[Opening MATERIAL SUPPLIED section]

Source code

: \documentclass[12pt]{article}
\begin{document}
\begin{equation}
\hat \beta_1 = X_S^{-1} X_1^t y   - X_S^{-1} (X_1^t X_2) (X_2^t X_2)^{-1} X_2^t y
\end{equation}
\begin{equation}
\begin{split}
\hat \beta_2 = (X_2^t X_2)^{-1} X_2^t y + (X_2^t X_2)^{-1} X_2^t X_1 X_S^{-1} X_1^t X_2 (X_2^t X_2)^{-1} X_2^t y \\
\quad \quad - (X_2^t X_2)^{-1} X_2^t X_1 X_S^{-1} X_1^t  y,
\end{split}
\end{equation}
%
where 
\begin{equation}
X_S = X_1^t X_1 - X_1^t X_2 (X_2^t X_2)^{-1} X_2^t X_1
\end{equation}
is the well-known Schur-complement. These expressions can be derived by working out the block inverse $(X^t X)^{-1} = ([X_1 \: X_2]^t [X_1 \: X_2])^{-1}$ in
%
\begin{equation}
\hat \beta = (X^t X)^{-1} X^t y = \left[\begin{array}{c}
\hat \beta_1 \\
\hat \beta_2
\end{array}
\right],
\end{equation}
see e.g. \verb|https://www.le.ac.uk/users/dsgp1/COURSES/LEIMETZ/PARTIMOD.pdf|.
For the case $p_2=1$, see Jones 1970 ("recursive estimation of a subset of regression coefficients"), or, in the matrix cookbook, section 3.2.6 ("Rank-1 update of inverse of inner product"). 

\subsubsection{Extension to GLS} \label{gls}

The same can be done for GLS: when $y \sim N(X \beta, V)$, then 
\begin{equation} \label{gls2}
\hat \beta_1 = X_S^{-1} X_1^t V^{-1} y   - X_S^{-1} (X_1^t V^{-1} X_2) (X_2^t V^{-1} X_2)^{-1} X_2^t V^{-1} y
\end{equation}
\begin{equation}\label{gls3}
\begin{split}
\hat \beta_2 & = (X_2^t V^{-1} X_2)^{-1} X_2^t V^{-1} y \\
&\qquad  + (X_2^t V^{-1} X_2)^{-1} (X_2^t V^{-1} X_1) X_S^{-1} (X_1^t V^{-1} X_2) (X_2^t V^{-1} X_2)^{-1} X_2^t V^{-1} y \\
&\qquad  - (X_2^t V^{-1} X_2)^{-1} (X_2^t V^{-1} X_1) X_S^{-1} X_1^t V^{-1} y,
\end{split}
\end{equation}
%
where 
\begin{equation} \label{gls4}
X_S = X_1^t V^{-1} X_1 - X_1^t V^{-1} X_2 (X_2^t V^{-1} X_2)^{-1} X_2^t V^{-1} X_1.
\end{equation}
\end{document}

[Closing MATERIAL SUPPLIED section]

**WHAT IS REQUIRED**
Your task is to return each line of the data above that contains the string "label".

**THE ANSWER**
\subsubsection{Extension to GLS} \label{gls}
\begin{equation} \label{gls2}
\begin{equation}\label{gls3}
\begin{equation} \label{gls4}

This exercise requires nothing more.